:: SUPPLIED MATERIAL

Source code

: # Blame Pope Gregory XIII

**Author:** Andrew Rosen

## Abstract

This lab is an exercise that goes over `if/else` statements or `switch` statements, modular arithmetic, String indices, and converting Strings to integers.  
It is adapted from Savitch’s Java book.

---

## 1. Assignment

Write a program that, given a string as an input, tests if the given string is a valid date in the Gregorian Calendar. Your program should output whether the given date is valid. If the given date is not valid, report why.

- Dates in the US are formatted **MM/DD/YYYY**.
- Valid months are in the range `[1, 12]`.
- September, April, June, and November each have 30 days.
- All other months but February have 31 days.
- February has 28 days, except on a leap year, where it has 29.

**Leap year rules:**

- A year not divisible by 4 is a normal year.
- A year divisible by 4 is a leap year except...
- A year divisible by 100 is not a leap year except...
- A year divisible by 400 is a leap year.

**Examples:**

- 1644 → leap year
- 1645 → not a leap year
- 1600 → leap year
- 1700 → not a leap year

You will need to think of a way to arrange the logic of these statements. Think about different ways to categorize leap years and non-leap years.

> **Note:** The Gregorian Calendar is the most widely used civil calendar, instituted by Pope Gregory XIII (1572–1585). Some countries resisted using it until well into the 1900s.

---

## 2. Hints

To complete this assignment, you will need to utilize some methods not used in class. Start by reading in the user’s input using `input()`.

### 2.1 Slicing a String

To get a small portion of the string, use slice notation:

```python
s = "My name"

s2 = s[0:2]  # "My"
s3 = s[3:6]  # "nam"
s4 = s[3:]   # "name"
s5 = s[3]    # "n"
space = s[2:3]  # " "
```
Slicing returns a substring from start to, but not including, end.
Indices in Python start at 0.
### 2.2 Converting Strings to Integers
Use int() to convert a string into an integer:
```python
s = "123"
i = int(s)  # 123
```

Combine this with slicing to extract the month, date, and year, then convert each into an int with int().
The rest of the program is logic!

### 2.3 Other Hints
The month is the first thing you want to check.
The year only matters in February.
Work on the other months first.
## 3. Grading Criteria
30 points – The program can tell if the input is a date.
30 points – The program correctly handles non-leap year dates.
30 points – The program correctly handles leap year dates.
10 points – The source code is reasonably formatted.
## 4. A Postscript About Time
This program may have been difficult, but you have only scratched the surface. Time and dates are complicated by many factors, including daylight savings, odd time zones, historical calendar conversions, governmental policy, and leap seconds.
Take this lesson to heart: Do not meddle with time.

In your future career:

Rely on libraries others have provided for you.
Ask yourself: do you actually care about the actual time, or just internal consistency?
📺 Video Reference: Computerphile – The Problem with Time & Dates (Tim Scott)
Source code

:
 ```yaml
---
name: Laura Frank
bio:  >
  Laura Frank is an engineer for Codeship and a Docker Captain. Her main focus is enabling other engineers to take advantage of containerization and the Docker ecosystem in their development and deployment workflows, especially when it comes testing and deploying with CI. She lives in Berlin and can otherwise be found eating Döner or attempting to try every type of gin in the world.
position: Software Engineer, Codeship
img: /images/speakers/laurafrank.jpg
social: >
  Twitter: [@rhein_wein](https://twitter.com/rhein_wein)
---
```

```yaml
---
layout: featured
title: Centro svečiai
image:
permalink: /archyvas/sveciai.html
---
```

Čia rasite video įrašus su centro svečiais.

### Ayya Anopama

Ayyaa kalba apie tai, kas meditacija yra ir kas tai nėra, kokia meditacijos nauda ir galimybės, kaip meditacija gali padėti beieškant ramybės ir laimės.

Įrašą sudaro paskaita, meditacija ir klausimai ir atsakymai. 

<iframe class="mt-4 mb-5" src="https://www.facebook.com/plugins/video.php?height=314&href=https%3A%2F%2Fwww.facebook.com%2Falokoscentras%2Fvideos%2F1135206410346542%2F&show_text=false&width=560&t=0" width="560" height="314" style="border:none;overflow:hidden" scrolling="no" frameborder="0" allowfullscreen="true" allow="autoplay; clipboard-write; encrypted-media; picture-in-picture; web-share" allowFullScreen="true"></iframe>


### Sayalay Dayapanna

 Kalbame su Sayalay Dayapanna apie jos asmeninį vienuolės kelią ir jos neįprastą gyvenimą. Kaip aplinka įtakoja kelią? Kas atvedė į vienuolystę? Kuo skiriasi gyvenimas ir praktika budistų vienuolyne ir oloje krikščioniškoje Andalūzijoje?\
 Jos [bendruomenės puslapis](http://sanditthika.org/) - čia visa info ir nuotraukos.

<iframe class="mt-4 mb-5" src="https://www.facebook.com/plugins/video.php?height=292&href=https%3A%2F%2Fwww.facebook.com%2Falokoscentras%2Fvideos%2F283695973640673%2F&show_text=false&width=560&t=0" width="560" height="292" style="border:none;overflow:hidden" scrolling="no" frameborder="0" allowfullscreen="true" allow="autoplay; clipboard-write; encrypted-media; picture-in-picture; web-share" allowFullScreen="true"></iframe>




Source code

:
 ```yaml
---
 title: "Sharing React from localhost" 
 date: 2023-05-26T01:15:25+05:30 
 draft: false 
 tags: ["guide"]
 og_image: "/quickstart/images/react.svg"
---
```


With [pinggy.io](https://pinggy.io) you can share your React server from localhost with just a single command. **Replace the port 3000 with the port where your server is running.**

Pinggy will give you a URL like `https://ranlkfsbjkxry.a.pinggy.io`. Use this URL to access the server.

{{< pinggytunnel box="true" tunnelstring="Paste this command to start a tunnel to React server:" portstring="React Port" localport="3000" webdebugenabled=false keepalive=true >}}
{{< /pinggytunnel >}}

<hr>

::::

▶ EXERCISE REQUIREMENTS:
All the lines that hold the word "Dayapanna" must appear in the answer, copied from the records.

▶ RESULT OF THE TASK:
### Sayalay Dayapanna
 Kalbame su Sayalay Dayapanna apie jos asmeninį vienuolės kelią ir jos neįprastą gyvenimą. Kaip aplinka įtakoja kelią? Kas atvedė į vienuolystę? Kuo skiriasi gyvenimas ir praktika budistų vienuolyne ir oloje krikščioniškoje Andalūzijoje?\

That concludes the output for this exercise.